**WHAT THE EXERCISE ASKS:** If a line in the entries includes "chdir", show that line.

[Plain-text document sources]
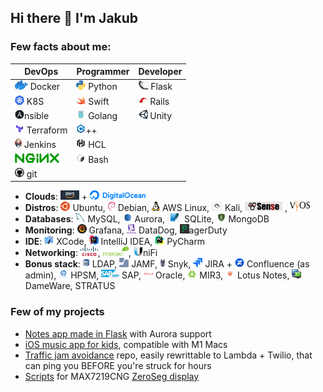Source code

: ## Hi there 👋 I'm Jakub

### Few facts about me:

| DevOps                                             | Programmer                                | Developer                              |
| ---                                                |---                                        | ---                                    |
| ![Docker](assets/icons/docker.png) Docker          | ![Python](assets/icons/python.png) Python | ![Flask](assets/icons/flask.png) Flask |
| ![K8S](assets/icons/kubernetes.png) K8S            | ![Swift](assets/icons/swift.png) Swift    | ![Rails](assets/icons/rails.png) Rails |
| ![Ansible](assets/icons/ansible.png)nsible         | ![Golang](assets/icons/golang.png) Golang | ![Unity](assets/icons/unity.png) Unity |
| ![Terraform](assets/icons/terraform.png) Terraform | ![C++](assets/icons/c++.png)++            |                                        |
| ![Jenkins](assets/icons/jenkins.png) Jenkins       | ![HCL](assets/icons/hcl.png) HCL          |                                        |
| ![nginx](assets/icons/nginx.png)                   | ![Bash](assets/icons/bash.png) Bash       |                                        |
| ![git](assets/icons/git.png) git                   |                                           |                                        |

* **Clouds**: ![AWS](assets/icons/aws.png) + ![Digital Ocean](assets/icons/digitalocean.png)
* **Distros**: ![Ubuntu](assets/icons/ubuntu.png) Ubuntu, ![Debian](assets/icons/debian.png) Debian, ![AWS Linux](assets/icons/awslinux.png) AWS Linux, ![Kali](assets/icons/kali.png) Kali, ![pfSense](assets/icons/pfsense.png) , ![VyOS](assets/icons/vyos.png)
* **Databases**: ![MySQL](assets/icons/mysql.png) MySQL, ![Aurora](assets/icons/aurora.png) Aurora, ![SQLite](assets/icons/sqlite.png) SQLite, ![MongoDB](assets/icons/mongodb.png) MongoDB
* **Monitoring**: ![Grafana](assets/icons/grafana.png) Grafana, ![DataDog](assets/icons/datadog.png) DataDog, ![PagerDuty](assets/icons/pagerduty.png)agerDuty
* **IDE**: ![XCode](assets/icons/xcode.png) XCode, ![Intellij IDEA](assets/icons/intellijidea.png) IntelliJ IDEA, ![Intellij PyCharm](assets/icons/intellijpycharm.png) PyCharm
* **Networking**: ![CISCO](assets/icons/cisco.png), ![Meraki](assets/icons/meraki.png), ![UniFi](assets/icons/unifi.png)niFi
* **Bonus stack**: ![LDAP](assets/icons/ldap.png) LDAP, ![JAMF](assets/icons/jamf.png) JAMF, ![Snyk](assets/icons/snyk.png) Snyk, ![JIRA](assets/icons/jira.png) JIRA + ![Confluence](assets/icons/confluence.png) Confluence (as admin), ![HPSM](assets/icons/hpsm.png) HPSM, ![SAP](assets/icons/sap.png) SAP, ![Oracle](assets/icons/oracle.png) Oracle, ![MIR3](assets/icons/mir3.png) MIR3, ![Lotus Notes](assets/icons/lotusnotes.png) Lotus Notes, ![DameWare](assets/icons/dameware.png) DameWare, STRATUS

### Few of my projects
* [Notes app made in Flask](https://github.com/JakubBialoskorski/notty) with Aurora support
* [iOS music app for kids](https://apps.apple.com/app/id1544977962#?platform=iphone),  compatible with M1 Macs
* [Traffic jam avoidance](https://github.com/JakubBialoskorski/traffic.git) repo, easily rewrittable to Lambda + Twilio, that can ping you BEFORE you're struck for hours
* [Scripts](https://github.com/JakubBialoskorski/ZeroSeg) for MAX7219CNG [ZeroSeg display](https://github.com/AverageMaker/ZeroSeg)
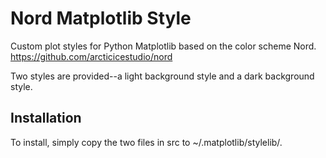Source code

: # Nord Matplotlib Style

Custom plot styles for Python Matplotlib based on the color scheme Nord.
https://github.com/arcticicestudio/nord

Two styles are provided--a light background style and a dark background style.

## Installation

To install, simply copy the two files in src to ~/.matplotlib/stylelib/.
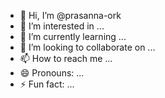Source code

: - 👋 Hi, I’m @prasanna-ork
- 👀 I’m interested in ...
- 🌱 I’m currently learning ...
- 💞️ I’m looking to collaborate on ...
- 📫 How to reach me ...
- 😄 Pronouns: ...
- ⚡ Fun fact: ...

<!---
prasanna-ork/prasanna-ork is a ✨ special ✨ repository because its `README.md` (this file) appears on your GitHub profile.
You can click the Preview link to take a look at your changes.
--->
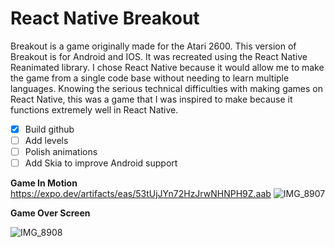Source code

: # React Native Breakout
Breakout is a game originally made for the Atari 2600. This version of Breakout is for Android and IOS. It was recreated using the React Native Reanimated library. I chose React Native because it would allow me to make the game from a single code base without needing to learn multiple languages. Knowing the serious technical difficulties with making games on React Native, this was a game that I was inspired to make because it functions extremely well in React Native.
- [x] Build github
- [ ] Add levels
- [ ] Polish animations
- [ ] Add Skia to improve Android support 

**Game In Motion**
https://expo.dev/artifacts/eas/53tUjJYn72HzJrwNHNPH9Z.aab
![IMG_8907](https://github.com/empathey/reactbreakouthell/assets/133193728/806955de-8762-4513-8410-6a01d0823a96)

**Game Over Screen**

![IMG_8908](https://github.com/empathey/reactbreakouthell/assets/133193728/f4f69aee-2dad-42df-a10c-8fe0e7edaefe)

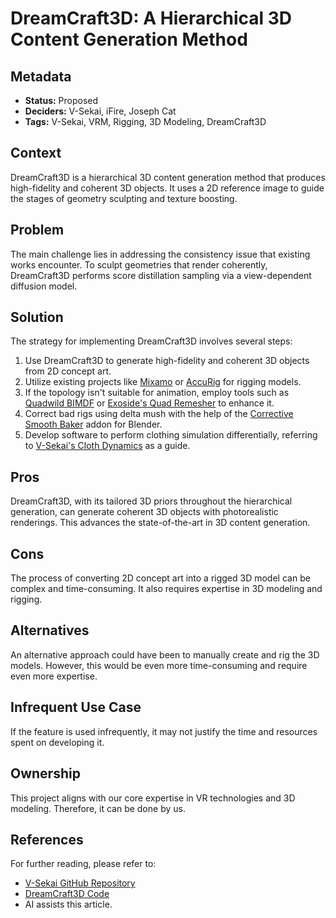 # DreamCraft3D: A Hierarchical 3D Content Generation Method

## Metadata

- **Status:** Proposed
- **Deciders:** V-Sekai, iFire, Joseph Cat
- **Tags:** V-Sekai, VRM, Rigging, 3D Modeling, DreamCraft3D

## Context

DreamCraft3D is a hierarchical 3D content generation method that produces high-fidelity and coherent 3D objects. It uses a 2D reference image to guide the stages of geometry sculpting and texture boosting.

## Problem

The main challenge lies in addressing the consistency issue that existing works encounter. To sculpt geometries that render coherently, DreamCraft3D performs score distillation sampling via a view-dependent diffusion model.

## Solution

The strategy for implementing DreamCraft3D involves several steps:

1. Use DreamCraft3D to generate high-fidelity and coherent 3D objects from 2D concept art.
2. Utilize existing projects like [Mixamo](https://www.mixamo.com/) or [AccuRig](https://actorcore.reallusion.com/auto-rig) for rigging models.
3. If the topology isn't suitable for animation, employ tools such as [Quadwild BIMDF](https://github.com/cgg-bern/quadwild-bimdf) or [Exoside's Quad Remesher](https://exoside.com/quadremesher/) to enhance it.
4. Correct bad rigs using delta mush with the help of the [Corrective Smooth Baker](https://github.com/V-Sekai/V-Sekai.blender-game-tools/tree/main/addons/corrective_smooth_baker) addon for Blender.
5. Develop software to perform clothing simulation differentially, referring to [V-Sekai's Cloth Dynamics](https://github.com/V-Sekai/V-Sekai.cloth-dynamics) as a guide.

## Pros

DreamCraft3D, with its tailored 3D priors throughout the hierarchical generation, can generate coherent 3D objects with photorealistic renderings. This advances the state-of-the-art in 3D content generation.

## Cons

The process of converting 2D concept art into a rigged 3D model can be complex and time-consuming. It also requires expertise in 3D modeling and rigging.

## Alternatives

An alternative approach could have been to manually create and rig the 3D models. However, this would be even more time-consuming and require even more expertise.

## Infrequent Use Case

If the feature is used infrequently, it may not justify the time and resources spent on developing it.

## Ownership

This project aligns with our core expertise in VR technologies and 3D modeling. Therefore, it can be done by us.

## References

For further reading, please refer to:

- [V-Sekai GitHub Repository](https://github.com/v-sekai/)
- [DreamCraft3D Code](https://github.com/deepseek-ai/DreamCraft3D)
- AI assists this article.
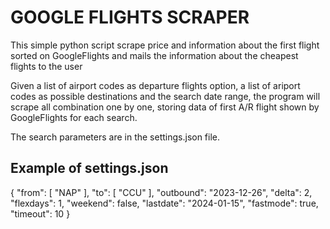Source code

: # GOOGLE FLIGHTS SCRAPER 

This simple python script scrape price and information about the first flight sorted on GoogleFlights and mails the information about the cheapest flights to the user

Given a list of airport codes as departure flights option, a list of ariport codes as possible destinations and the search date range, the program will scrape all combination one by one, storing data of first A/R flight shown by GoogleFlights for each search.

The search parameters are in the settings.json file.

## Example of settings.json

{
    "from": [
        "NAP"
    ],
    "to": [
        "CCU"
    ],
    "outbound": "2023-12-26",
    "delta": 2,
    "flexdays": 1,
    "weekend": false,
    "lastdate": "2024-01-15",
    "fastmode": true,
    "timeout": 10
}
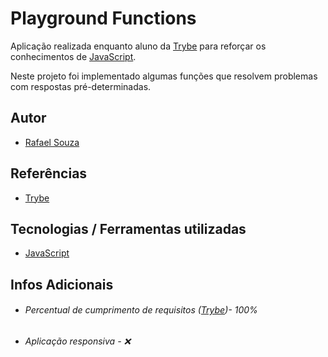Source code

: # Playground Functions

Aplicação realizada enquanto aluno da [Trybe](https://www.betrybe.com/) para reforçar os conhecimentos de [JavaScript](https://www.javascript.com/).

Neste projeto foi implementado algumas funções que resolvem problemas com respostas pré-determinadas.

## Autor

- [Rafael Souza](https://github.com/Rafael-Souza-97)

## Referências

 - [Trybe](https://www.betrybe.com/)

## Tecnologias / Ferramentas utilizadas

- [JavaScript](https://www.javascript.com/)

## Infos Adicionais

- ###### Percentual de cumprimento de requisitos ([Trybe](https://www.betrybe.com/))- 100%
- ###### Aplicação responsiva - ❌
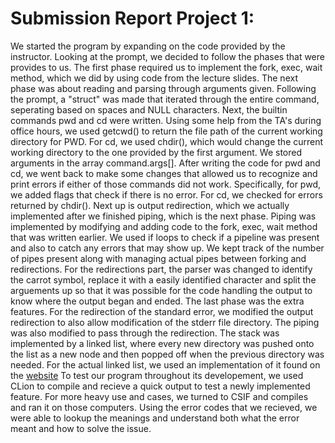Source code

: #  Submission Report Project 1:

We started the program by expanding on the code provided by the instructor.
Looking at the prompt, we decided to follow the phases that were provides to us.
The first phase required us to implement the fork, exec, wait method, which we
did by using code from the lecture slides. The next phase was about reading and
parsing through arguments given. Following the prompt, a "struct" was made that
iterated through the entire command, seperating based on spaces and NULL
characters. Next, the builtin commands pwd and cd were written. Using some help
from the TA's during office hours, we used getcwd() to return the file path of 
the current working directory for PWD. For cd, we used chdir(), which would
change the current working directory to the one provided by the first argument.
We stored arguments in the array command.args[]. After writing the code for pwd 
and cd, we went back to make some changes that allowed us to recognize and print
errors if either of those commands did not work. Specifically, for pwd, we added
flags that check if there is no error. For cd, we checked for errors returned 
by chdir(). Next up is output redirection, which we actually implemented after
we finished piping, which is the next phase. Piping was implemented by modifying 
and adding code to the fork, exec, wait method that was written earlier. We used
if loops to check if a pipeline was present and also to catch any errors that
may show up. We kept track of the number of pipes present along with managing
actual pipes between forking and redirections. For the redirections part, the
parser was changed to identify the carrot symbol, replace it with a easily
identified character and split the arguements up so that it was possible for the
code handling the output to know where the output began and ended. The last
phase was the extra features. For the redirection of the standard error, we 
modified the output redirection to also allow modification of the stderr file
directory. The piping was also modified to pass through the redirection. The
stack was implemented by a linked list, where every new directory was pushed 
onto the list as a new node and then popped off when the previous directory was
needed. For the actual linked list, we used an implementation of it found on the
 [website](https://www.sanfoundry.com/c-program-stack-using-linked-list/) 
 To test our program throughout its developement, we used CLion to compile and
 recieve a quick output to test a newly implemented feature. For more heavy use
 and cases, we turned to CSIF and compiles and ran it on those computers. Using
 the error codes that we recieved, we were able to lookup the meanings and 
 understand both what the error meant and how to solve the issue.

**YOUR SOLUTION:**
the current working directory for PWD. For cd, we used chdir(), which would
by chdir(). Next up is output redirection, which we actually implemented after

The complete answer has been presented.